▶ **MATERIAL PROVIDED**

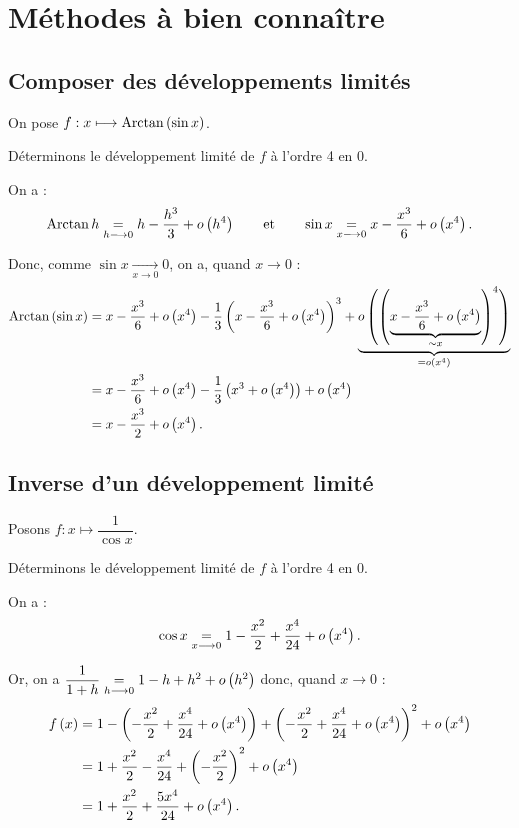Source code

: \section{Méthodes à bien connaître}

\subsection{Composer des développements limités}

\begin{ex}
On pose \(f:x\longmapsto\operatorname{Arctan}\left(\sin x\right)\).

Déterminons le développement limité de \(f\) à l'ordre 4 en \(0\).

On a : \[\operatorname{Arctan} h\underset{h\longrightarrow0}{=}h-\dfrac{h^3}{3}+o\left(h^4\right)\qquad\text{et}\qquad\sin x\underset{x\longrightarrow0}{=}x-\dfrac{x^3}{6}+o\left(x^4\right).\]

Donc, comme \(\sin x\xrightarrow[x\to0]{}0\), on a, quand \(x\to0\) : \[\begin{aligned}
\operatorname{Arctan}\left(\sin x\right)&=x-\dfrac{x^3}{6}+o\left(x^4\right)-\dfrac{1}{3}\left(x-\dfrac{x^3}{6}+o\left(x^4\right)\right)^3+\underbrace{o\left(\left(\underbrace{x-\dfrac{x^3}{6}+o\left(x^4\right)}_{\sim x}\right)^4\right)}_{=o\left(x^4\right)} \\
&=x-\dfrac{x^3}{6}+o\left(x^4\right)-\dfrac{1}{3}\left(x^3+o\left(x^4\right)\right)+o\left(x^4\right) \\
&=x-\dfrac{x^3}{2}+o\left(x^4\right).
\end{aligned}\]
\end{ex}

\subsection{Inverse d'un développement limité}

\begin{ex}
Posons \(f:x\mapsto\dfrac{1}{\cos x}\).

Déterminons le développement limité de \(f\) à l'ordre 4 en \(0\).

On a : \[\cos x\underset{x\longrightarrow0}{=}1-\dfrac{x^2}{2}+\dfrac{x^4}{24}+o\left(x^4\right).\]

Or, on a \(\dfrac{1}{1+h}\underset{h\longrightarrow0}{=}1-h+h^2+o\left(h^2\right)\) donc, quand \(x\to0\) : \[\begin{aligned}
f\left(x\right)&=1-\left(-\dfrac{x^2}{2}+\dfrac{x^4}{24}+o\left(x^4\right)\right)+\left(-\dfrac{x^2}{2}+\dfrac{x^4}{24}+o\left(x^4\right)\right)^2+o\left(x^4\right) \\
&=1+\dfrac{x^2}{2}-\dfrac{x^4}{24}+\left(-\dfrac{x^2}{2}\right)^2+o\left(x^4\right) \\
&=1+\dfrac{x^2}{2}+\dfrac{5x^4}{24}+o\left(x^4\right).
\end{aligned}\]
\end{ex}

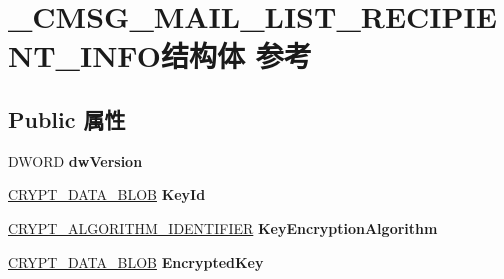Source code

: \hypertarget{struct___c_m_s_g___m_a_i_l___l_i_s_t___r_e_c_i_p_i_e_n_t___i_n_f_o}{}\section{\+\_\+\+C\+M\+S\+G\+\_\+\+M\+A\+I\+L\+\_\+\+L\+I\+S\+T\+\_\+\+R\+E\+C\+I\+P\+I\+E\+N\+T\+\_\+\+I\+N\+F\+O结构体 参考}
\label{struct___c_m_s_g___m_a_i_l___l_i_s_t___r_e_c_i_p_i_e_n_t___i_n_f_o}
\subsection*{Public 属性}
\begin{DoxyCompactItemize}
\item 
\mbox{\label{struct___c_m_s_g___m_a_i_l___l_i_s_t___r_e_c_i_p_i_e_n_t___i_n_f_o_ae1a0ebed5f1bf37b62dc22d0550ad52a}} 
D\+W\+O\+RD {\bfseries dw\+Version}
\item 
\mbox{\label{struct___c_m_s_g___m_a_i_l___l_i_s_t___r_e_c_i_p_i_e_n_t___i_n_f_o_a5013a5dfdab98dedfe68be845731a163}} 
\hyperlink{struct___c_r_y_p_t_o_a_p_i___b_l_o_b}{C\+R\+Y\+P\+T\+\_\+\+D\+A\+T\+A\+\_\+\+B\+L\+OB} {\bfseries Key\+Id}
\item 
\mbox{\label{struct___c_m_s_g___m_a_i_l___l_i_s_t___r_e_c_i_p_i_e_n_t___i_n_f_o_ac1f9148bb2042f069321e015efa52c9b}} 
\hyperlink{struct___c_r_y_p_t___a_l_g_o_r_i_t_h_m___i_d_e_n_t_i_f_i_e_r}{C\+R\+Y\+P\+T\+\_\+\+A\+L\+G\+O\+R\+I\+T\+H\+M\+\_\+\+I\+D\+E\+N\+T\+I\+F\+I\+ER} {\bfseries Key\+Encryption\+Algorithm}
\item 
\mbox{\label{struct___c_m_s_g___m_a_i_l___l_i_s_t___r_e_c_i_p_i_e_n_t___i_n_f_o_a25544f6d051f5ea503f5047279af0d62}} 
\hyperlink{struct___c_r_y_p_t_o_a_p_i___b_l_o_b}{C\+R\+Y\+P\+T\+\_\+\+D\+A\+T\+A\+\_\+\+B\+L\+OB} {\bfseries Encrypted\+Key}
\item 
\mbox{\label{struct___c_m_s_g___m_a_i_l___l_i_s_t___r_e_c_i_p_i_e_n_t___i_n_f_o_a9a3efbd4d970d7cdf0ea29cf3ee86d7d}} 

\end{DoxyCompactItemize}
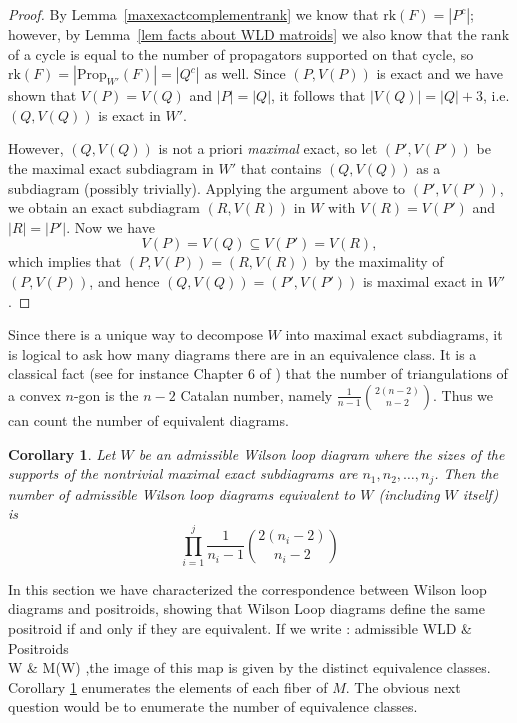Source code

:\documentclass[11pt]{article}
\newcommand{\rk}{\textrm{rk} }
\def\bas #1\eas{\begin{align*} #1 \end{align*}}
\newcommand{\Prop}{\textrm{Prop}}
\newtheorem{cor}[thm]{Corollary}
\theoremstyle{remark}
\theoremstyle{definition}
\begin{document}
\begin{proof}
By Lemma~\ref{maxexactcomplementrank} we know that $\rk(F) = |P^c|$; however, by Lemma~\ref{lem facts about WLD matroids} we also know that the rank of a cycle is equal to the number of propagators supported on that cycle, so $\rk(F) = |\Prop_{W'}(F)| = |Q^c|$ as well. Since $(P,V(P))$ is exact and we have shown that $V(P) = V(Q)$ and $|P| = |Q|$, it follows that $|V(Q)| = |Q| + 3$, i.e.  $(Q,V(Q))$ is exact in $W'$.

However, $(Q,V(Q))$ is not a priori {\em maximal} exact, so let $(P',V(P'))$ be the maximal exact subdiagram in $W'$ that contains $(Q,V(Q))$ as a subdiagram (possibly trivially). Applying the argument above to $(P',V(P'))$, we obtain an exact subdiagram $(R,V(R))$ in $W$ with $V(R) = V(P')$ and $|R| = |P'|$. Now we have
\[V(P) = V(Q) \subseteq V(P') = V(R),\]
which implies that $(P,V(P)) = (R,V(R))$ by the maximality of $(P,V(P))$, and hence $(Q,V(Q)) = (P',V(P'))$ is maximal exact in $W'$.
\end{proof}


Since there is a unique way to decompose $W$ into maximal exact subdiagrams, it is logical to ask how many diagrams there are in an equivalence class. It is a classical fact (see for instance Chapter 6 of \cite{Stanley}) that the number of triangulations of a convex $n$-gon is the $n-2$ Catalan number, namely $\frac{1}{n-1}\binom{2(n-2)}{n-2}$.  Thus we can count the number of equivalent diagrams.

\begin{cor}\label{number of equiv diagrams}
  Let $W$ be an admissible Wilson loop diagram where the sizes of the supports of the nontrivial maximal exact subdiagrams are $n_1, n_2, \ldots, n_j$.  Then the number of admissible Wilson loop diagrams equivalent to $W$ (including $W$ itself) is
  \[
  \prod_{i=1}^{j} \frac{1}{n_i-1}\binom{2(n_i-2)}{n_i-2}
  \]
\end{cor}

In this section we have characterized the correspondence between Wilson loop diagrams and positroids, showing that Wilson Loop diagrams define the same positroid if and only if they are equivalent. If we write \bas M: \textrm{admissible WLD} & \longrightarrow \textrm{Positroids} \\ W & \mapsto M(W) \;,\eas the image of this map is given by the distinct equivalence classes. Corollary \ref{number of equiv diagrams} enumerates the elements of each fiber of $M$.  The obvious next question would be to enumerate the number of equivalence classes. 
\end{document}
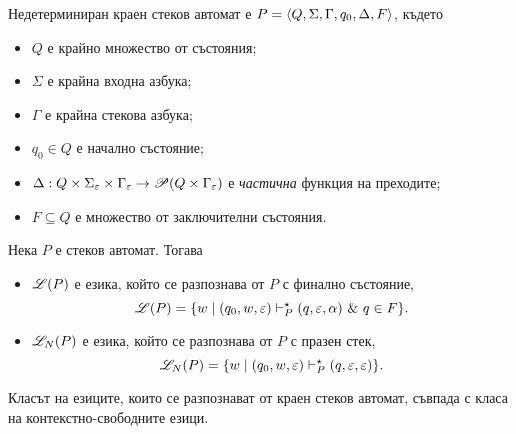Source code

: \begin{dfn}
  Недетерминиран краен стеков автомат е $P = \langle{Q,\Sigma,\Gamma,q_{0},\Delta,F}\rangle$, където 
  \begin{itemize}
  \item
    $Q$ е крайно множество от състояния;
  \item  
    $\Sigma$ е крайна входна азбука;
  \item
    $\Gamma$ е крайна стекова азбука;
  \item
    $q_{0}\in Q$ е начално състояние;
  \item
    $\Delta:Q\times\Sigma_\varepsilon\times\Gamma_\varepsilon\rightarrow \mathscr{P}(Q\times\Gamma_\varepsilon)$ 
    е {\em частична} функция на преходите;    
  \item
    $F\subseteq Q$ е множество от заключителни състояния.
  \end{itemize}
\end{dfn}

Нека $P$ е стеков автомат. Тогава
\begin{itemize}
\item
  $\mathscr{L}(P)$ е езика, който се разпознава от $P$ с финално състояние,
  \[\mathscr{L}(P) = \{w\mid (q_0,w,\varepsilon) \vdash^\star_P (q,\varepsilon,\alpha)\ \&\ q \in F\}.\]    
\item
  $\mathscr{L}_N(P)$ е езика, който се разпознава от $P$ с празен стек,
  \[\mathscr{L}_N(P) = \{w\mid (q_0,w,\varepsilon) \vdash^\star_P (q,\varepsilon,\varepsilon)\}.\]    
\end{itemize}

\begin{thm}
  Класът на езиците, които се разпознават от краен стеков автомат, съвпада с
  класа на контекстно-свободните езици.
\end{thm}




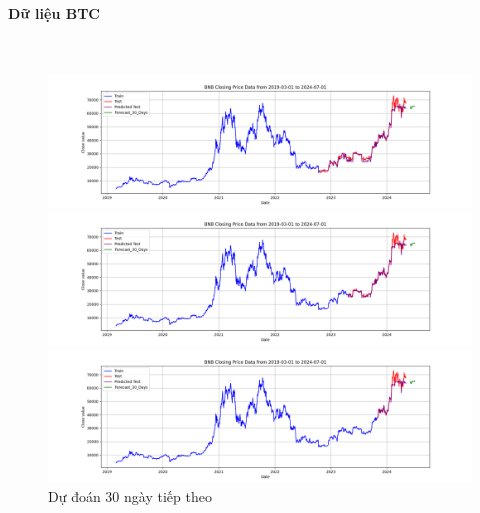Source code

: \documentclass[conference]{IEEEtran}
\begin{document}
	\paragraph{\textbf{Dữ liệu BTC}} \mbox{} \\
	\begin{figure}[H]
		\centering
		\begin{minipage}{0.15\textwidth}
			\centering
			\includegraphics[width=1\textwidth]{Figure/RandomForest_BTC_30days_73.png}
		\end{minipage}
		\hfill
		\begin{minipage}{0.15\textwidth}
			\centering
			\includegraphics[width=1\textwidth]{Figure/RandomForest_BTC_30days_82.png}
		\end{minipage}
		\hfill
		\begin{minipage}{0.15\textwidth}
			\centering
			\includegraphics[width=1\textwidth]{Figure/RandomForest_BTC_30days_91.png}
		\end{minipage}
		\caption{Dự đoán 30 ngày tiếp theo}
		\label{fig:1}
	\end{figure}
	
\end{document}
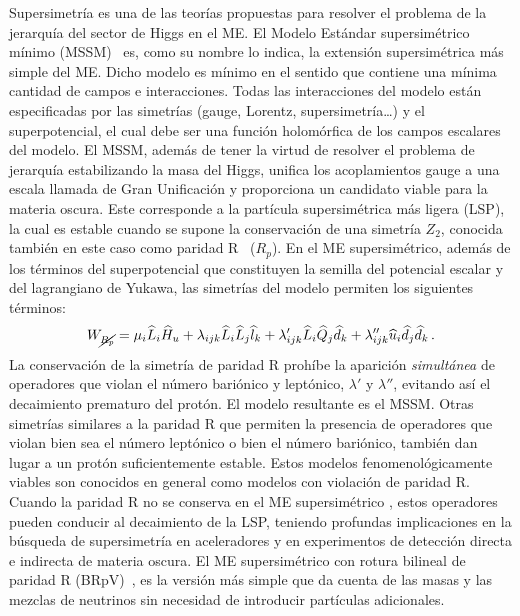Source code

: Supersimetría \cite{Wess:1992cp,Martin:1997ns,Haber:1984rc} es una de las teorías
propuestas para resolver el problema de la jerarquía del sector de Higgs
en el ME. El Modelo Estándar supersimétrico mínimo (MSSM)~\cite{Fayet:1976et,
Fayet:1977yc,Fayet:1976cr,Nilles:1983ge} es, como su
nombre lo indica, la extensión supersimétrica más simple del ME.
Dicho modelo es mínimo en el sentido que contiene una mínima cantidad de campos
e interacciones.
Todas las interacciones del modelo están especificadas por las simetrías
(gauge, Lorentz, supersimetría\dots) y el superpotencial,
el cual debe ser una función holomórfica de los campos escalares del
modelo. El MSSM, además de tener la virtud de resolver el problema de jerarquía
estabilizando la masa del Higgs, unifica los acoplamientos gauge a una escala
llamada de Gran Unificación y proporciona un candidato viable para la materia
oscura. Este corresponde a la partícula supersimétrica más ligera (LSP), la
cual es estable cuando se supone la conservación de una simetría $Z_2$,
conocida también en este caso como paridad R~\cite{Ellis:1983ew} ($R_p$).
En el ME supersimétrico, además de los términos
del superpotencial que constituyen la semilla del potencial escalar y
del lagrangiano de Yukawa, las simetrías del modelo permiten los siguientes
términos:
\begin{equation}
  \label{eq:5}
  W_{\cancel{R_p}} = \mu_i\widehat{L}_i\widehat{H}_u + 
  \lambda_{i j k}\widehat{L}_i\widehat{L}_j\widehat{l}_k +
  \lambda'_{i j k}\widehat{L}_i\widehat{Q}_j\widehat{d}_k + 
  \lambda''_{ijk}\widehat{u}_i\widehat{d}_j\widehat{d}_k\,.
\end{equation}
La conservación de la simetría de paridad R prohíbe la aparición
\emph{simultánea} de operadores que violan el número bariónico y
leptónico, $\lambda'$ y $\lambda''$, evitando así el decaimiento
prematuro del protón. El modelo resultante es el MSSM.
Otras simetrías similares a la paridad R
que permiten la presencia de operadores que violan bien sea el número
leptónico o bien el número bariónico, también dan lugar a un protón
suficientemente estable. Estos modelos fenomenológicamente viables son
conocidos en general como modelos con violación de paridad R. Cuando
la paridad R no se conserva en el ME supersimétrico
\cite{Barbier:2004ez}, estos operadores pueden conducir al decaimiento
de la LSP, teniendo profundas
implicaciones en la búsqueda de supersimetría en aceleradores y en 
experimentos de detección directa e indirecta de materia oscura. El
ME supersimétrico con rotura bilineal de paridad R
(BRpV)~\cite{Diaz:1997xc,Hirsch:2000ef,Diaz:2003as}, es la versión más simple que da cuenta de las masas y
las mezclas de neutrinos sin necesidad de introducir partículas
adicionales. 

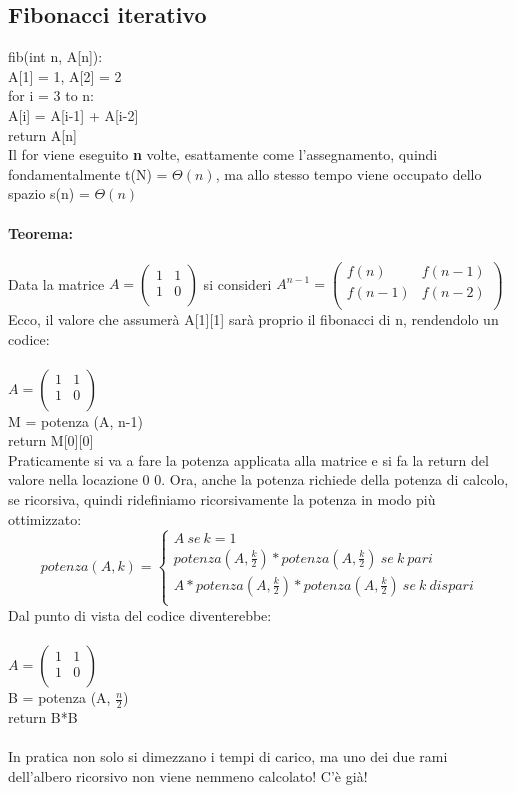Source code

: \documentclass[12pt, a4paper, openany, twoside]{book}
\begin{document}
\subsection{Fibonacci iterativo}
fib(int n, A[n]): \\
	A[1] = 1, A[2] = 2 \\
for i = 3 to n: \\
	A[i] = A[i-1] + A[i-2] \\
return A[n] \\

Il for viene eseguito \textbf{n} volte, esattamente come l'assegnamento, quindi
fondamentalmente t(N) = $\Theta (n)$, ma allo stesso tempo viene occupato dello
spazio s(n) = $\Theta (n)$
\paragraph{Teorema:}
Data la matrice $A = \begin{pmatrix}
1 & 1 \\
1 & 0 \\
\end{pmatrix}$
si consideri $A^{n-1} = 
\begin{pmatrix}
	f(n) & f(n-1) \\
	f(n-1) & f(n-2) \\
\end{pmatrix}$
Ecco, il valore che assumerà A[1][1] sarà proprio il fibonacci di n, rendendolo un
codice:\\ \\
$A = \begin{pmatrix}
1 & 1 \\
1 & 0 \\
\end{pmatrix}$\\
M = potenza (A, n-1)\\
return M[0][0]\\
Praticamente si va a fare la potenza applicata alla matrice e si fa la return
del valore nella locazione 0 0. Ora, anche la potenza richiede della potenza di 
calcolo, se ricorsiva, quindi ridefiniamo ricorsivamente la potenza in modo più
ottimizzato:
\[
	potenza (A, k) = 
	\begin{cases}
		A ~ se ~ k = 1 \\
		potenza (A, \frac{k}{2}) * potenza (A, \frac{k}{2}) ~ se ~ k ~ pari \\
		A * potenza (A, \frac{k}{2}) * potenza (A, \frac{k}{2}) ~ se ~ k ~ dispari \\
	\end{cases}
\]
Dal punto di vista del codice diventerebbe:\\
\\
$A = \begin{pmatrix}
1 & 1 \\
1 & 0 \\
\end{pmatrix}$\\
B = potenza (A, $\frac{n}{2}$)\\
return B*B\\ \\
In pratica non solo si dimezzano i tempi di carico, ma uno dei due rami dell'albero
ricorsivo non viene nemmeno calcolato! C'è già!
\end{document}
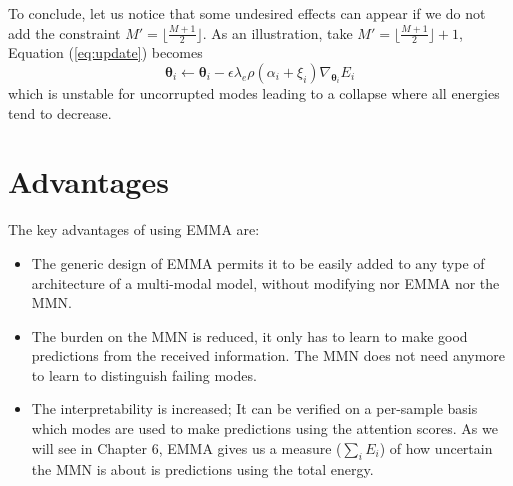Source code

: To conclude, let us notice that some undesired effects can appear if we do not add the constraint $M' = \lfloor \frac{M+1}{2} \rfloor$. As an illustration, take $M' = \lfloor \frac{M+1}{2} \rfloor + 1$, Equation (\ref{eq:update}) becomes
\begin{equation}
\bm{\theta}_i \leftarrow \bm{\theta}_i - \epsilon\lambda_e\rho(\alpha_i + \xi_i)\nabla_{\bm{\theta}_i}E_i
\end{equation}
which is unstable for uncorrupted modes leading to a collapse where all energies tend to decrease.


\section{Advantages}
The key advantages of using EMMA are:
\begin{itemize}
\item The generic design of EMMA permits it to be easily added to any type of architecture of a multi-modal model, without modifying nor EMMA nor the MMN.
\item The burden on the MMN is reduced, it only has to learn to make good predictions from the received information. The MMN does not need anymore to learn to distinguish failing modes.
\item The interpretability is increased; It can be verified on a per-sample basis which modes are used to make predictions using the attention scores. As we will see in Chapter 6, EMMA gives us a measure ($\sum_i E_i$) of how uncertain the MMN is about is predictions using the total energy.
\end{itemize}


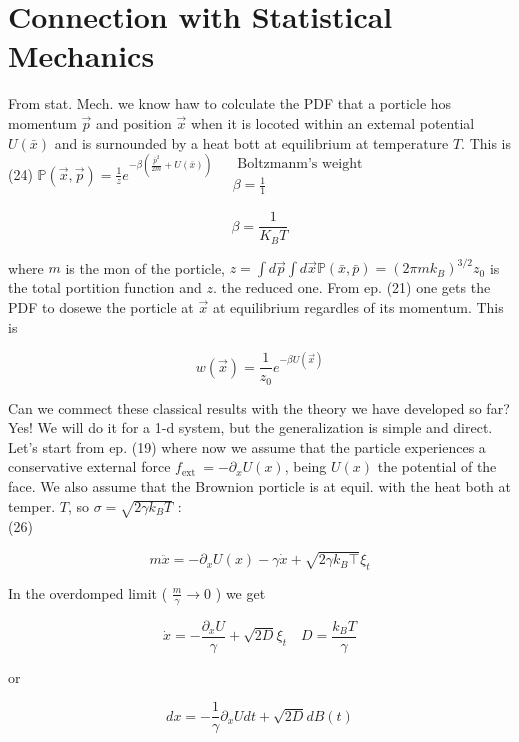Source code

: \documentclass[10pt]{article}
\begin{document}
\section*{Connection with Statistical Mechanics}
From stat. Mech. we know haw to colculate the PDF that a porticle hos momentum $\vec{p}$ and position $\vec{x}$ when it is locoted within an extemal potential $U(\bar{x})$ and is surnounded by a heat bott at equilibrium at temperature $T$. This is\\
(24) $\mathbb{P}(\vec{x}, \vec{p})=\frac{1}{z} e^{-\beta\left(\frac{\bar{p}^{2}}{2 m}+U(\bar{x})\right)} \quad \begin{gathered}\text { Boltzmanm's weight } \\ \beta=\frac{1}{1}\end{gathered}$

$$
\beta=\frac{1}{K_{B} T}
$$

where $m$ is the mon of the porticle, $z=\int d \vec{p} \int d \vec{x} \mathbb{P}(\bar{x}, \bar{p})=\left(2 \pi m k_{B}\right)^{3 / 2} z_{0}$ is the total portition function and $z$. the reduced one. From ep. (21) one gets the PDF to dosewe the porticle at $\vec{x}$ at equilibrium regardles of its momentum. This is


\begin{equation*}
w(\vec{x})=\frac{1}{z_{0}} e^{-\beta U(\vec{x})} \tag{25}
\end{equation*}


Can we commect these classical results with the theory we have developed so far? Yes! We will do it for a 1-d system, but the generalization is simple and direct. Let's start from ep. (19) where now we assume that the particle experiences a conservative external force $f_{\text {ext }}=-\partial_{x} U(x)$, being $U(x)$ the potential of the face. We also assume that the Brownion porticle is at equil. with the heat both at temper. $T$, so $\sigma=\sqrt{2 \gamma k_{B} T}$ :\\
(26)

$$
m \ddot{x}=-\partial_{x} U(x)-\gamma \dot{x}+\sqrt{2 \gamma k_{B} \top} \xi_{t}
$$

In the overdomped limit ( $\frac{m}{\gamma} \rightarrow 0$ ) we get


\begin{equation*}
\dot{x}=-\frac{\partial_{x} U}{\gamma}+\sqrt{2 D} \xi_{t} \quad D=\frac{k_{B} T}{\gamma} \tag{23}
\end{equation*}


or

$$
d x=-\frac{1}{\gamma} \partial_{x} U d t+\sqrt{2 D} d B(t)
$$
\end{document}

▶ **ACTION ITEM**
Copy every line of the entries above in which "supersimétrica" occurs.

▶ **EXERCISE SOLUTION**
nombre lo indica, la extensión supersimétrica más simple del ME.
oscura. Este corresponde a la partícula supersimétrica más ligera (LSP), la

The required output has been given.